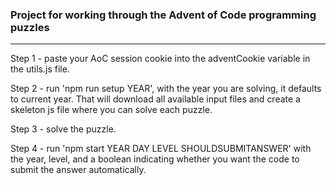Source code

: ### Project for working through the Advent of Code programming puzzles

---

Step 1 - paste your AoC session cookie into the adventCookie variable in the utils.js file.

Step 2 - run 'npm run setup YEAR', with the year you are solving, it defaults to current year. That will download all available input files and create a skeleton js file where you can solve each puzzle.

Step 3 - solve the puzzle.

Step 4 - run 'npm start YEAR DAY LEVEL SHOULDSUBMITANSWER' with the year, level, and a boolean indicating whether you want the code to submit the answer automatically.
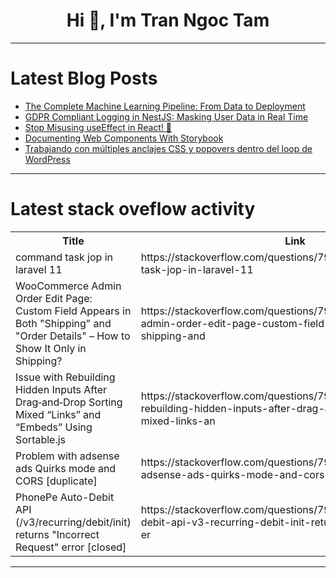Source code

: <h1 align="center">Hi 👋, I'm Tran Ngoc Tam</h1>

---

# Latest Blog Posts 
<!-- BLOG-POST-LIST:START -->
- [The Complete Machine Learning Pipeline: From Data to Deployment](https://dev.to/hulk-pham/the-complete-machine-learning-pipeline-from-data-to-deployment-24p2)
- [GDPR Compliant Logging in NestJS: Masking User Data in Real Time](https://dev.to/bytehide/gdpr-compliant-logging-in-nestjs-masking-user-data-in-real-time-46ep)
- [Stop Misusing useEffect in React! 🚨](https://dev.to/joodi/stop-misusing-useeffect-in-react-1g5o)
- [Documenting Web Components With Storybook](https://dev.to/jamesives/documenting-web-components-with-storybook-2lj3)
- [Trabajando con múltiples anclajes CSS y popovers dentro del loop de WordPress](https://dev.to/sergiocanram/trabajando-con-multiples-anclajes-css-y-popovers-dentro-del-loop-de-wordpress-k3m)
<!-- BLOG-POST-LIST:END -->

---

# Latest stack oveflow activity
<table>
  <tr><th>Title</th><th>Link</th></tr>
  <!-- STACKOVERFLOW:START --><tr><td>command task jop in laravel 11</td><td>https://stackoverflow.com/questions/79452219/command-task-jop-in-laravel-11</td></tr><tr><td>WooCommerce Admin Order Edit Page: Custom Field Appears in Both &quot;Shipping&quot; and &quot;Order Details&quot; – How to Show It Only in Shipping?</td><td>https://stackoverflow.com/questions/79452119/woocommerce-admin-order-edit-page-custom-field-appears-in-both-shipping-and</td></tr><tr><td>Issue with Rebuilding Hidden Inputs After Drag‐and‐Drop Sorting Mixed “Links” and “Embeds” Using Sortable.js</td><td>https://stackoverflow.com/questions/79452043/issue-with-rebuilding-hidden-inputs-after-drag-and-drop-sorting-mixed-links-an</td></tr><tr><td>Problem with adsense ads Quirks mode and CORS [duplicate]</td><td>https://stackoverflow.com/questions/79451584/problem-with-adsense-ads-quirks-mode-and-cors</td></tr><tr><td>PhonePe Auto-Debit API &lpar;/v3/recurring/debit/init&rpar; returns &quot;Incorrect Request&quot; error [closed]</td><td>https://stackoverflow.com/questions/79451564/phonepe-auto-debit-api-v3-recurring-debit-init-returns-incorrect-request-er</td></tr><!-- STACKOVERFLOW:END -->
</table>

---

_WHAT TO DO_. A bare number is required: the count of lines above with the string "solve".

_EXERCISE RESPONSE_. 2